When the line containing "Chromosomes , Human" appears in the data below, begin copying there and stop only after the line containing "The following are".

┌──

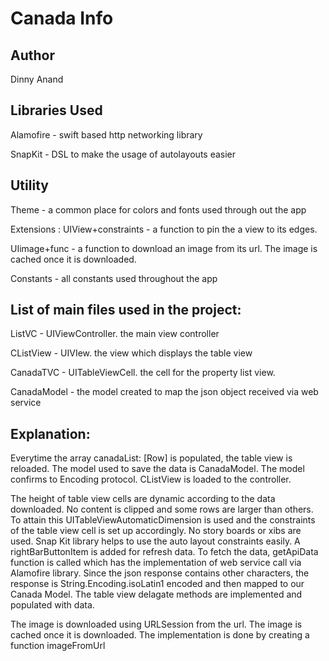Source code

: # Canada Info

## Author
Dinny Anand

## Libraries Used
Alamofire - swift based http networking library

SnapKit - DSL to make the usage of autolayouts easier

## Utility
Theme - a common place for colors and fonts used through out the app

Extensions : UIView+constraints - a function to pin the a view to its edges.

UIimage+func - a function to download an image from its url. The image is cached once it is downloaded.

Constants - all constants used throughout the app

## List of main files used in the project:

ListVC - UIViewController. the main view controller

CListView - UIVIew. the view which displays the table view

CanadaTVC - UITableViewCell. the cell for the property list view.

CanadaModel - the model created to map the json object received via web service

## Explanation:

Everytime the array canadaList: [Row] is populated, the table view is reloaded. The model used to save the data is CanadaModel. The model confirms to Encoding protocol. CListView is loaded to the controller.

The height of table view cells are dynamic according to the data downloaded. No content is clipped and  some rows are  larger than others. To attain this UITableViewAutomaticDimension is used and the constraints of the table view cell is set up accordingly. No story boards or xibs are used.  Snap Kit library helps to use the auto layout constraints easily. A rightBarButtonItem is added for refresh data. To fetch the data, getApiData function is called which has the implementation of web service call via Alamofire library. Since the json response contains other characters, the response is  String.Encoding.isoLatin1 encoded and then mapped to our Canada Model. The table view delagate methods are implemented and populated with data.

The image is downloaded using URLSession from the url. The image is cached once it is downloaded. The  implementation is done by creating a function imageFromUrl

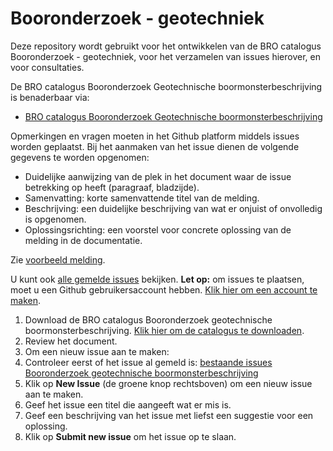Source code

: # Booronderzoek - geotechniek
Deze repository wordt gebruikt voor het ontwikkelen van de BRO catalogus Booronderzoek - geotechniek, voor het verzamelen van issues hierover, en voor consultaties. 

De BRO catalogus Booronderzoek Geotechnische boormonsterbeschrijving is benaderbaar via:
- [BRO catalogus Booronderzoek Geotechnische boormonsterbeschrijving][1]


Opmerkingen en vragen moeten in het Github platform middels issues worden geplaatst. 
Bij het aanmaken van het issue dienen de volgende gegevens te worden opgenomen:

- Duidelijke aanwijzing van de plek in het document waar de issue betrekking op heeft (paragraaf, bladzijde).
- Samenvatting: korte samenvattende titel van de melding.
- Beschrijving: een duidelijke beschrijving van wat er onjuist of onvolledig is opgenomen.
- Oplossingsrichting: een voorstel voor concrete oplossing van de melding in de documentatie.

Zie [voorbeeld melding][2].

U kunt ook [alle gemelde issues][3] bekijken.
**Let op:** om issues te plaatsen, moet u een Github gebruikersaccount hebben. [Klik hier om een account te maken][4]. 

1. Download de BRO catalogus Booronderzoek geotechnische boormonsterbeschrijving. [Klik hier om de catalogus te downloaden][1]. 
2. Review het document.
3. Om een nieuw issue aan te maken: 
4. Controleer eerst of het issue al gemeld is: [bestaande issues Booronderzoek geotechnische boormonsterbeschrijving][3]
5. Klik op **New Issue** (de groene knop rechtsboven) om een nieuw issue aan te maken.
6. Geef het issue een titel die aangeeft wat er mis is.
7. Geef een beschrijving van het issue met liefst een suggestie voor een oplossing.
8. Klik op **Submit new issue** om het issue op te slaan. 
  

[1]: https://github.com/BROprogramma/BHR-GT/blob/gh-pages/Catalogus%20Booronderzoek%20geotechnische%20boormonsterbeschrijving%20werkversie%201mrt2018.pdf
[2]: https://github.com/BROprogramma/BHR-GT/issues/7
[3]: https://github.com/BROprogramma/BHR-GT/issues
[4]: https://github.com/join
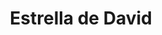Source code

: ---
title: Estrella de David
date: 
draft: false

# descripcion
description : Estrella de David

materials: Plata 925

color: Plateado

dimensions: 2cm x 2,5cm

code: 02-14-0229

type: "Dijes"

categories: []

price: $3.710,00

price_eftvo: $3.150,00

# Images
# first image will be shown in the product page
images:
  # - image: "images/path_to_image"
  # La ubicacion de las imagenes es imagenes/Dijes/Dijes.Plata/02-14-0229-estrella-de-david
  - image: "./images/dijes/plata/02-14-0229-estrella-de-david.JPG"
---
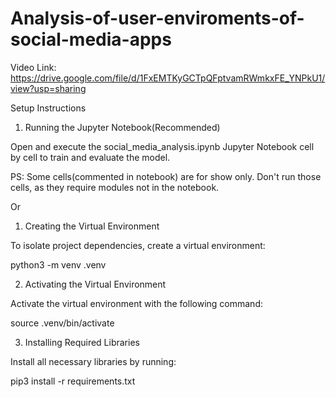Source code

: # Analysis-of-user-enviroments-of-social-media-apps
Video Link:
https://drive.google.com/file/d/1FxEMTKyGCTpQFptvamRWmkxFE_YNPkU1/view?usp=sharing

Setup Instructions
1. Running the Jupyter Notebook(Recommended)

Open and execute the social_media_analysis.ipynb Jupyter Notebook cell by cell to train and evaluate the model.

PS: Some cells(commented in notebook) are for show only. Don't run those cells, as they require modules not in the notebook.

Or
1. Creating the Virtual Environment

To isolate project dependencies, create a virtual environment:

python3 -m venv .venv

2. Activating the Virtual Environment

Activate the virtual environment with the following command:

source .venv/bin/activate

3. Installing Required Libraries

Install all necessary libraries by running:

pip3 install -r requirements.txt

└──
┌──

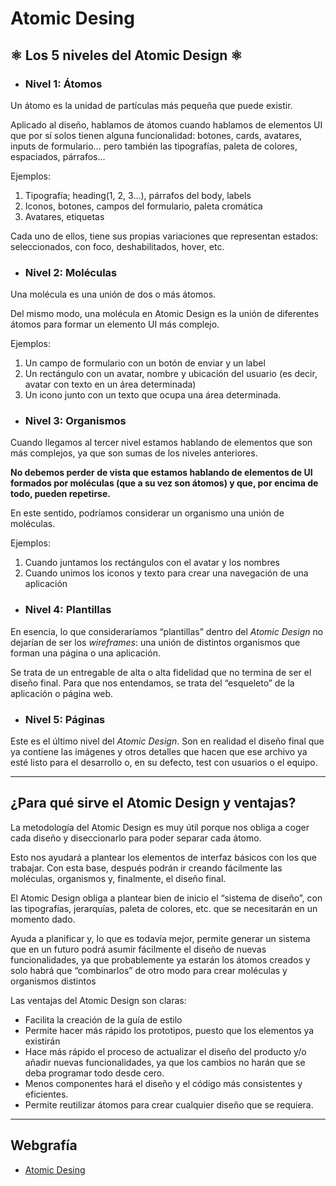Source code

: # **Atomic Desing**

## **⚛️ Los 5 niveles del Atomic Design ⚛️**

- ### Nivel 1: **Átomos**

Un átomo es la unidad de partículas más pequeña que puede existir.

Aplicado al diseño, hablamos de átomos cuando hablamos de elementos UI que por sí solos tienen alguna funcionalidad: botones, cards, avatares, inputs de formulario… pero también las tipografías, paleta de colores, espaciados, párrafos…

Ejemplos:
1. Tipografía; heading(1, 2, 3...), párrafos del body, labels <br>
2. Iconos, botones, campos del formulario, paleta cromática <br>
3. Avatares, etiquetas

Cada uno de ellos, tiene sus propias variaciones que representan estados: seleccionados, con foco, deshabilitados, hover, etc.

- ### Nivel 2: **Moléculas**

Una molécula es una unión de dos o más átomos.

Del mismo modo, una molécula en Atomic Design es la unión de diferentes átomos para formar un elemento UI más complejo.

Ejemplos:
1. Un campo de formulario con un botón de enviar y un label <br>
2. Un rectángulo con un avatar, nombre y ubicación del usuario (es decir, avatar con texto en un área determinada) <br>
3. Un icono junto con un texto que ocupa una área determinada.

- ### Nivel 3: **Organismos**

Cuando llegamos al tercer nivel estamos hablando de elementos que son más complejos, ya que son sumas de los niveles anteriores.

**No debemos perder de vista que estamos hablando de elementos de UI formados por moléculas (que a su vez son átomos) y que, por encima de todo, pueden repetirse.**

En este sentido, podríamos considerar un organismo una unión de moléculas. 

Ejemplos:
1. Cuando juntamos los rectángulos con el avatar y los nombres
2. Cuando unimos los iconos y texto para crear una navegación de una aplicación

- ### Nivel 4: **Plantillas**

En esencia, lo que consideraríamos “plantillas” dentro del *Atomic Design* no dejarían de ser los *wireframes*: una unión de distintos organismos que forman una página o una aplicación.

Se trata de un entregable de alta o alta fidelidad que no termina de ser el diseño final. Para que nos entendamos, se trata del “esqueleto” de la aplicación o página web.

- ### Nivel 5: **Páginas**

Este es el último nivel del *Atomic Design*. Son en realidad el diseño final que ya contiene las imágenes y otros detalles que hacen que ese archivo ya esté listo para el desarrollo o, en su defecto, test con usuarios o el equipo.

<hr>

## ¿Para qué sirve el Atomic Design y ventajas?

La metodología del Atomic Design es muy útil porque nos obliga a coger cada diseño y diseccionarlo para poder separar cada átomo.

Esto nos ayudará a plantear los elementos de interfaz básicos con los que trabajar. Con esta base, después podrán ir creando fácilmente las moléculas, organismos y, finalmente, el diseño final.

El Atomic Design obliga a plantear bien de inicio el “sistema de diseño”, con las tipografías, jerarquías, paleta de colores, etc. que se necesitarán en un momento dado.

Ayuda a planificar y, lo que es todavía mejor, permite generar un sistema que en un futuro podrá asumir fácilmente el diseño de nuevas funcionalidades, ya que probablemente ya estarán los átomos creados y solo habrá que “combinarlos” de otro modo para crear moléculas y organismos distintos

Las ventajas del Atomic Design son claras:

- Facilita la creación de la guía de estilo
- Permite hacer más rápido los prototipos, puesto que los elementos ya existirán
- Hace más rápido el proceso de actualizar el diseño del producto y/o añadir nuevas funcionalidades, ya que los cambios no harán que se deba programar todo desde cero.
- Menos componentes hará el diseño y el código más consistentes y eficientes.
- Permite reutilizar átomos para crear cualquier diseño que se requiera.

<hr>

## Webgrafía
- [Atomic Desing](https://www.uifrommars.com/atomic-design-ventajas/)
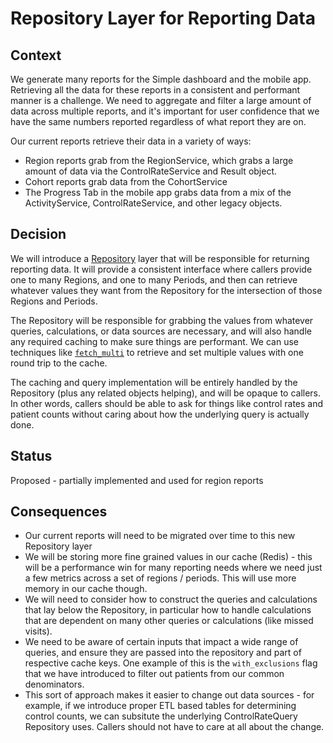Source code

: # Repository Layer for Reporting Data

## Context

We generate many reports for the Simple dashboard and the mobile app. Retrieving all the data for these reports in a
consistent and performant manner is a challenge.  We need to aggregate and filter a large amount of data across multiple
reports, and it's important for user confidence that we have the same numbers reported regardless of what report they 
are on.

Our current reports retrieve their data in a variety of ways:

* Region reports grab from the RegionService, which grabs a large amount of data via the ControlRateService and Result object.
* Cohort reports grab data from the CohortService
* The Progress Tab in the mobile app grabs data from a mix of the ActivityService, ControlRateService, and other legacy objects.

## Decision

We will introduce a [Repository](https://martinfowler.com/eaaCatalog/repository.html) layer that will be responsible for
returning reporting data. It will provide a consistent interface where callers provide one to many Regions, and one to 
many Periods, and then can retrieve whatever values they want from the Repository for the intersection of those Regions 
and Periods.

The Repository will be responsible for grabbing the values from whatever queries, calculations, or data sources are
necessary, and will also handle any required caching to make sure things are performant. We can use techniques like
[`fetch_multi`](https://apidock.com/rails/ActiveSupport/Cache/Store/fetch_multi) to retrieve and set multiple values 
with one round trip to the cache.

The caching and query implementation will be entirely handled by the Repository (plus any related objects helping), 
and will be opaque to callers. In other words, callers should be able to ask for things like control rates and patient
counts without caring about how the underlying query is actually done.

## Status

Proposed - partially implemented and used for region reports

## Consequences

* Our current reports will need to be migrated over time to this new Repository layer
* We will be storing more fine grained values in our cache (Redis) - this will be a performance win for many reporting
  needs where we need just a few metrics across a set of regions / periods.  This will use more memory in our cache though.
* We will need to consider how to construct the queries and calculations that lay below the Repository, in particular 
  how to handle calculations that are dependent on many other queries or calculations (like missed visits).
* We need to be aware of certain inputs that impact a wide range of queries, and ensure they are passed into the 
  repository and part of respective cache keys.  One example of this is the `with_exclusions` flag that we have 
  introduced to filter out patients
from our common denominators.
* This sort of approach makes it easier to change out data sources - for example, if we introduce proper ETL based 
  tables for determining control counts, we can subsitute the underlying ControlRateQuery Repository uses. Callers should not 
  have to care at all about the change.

└──
┌──

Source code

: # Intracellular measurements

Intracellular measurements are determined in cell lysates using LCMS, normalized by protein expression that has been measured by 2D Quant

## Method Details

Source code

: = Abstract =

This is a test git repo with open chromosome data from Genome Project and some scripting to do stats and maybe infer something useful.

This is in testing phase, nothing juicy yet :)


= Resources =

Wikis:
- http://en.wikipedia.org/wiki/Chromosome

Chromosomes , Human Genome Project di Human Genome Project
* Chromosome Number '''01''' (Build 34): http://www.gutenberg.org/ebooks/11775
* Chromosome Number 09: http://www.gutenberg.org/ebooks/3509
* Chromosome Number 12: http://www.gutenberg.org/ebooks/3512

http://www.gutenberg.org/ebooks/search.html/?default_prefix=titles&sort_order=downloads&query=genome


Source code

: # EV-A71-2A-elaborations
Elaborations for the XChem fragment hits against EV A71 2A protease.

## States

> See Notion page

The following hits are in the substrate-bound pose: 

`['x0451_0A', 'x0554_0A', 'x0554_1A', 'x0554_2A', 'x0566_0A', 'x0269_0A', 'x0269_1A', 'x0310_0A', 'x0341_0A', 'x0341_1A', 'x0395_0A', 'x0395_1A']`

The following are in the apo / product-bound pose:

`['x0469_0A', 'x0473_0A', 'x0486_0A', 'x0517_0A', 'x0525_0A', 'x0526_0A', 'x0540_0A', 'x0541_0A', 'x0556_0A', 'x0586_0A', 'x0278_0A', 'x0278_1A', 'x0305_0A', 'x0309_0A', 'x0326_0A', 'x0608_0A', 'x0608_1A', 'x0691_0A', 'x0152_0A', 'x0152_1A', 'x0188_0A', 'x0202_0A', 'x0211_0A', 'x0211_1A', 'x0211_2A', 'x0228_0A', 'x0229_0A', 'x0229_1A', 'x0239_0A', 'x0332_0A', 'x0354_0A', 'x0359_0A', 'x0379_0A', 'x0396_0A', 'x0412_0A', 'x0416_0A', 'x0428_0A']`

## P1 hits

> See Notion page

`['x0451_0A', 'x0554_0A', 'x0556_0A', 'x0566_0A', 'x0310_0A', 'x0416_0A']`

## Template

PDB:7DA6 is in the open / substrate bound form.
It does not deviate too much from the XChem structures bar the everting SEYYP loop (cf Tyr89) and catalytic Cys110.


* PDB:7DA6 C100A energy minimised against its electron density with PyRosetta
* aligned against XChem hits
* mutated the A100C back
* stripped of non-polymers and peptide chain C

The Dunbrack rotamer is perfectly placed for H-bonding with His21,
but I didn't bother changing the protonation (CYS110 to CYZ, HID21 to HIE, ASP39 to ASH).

└──

> _RESULT_:
Chromosomes , Human Genome Project di Human Genome Project
* Chromosome Number '''01''' (Build 34): http://www.gutenberg.org/ebooks/11775
* Chromosome Number 09: http://www.gutenberg.org/ebooks/3509
* Chromosome Number 12: http://www.gutenberg.org/ebooks/3512

http://www.gutenberg.org/ebooks/search.html/?default_prefix=titles&sort_order=downloads&query=genome


Source code

: # EV-A71-2A-elaborations
Elaborations for the XChem fragment hits against EV A71 2A protease.

## States

> See Notion page

The following hits are in the substrate-bound pose: 

`['x0451_0A', 'x0554_0A', 'x0554_1A', 'x0554_2A', 'x0566_0A', 'x0269_0A', 'x0269_1A', 'x0310_0A', 'x0341_0A', 'x0341_1A', 'x0395_0A', 'x0395_1A']`

The following are in the apo / product-bound pose:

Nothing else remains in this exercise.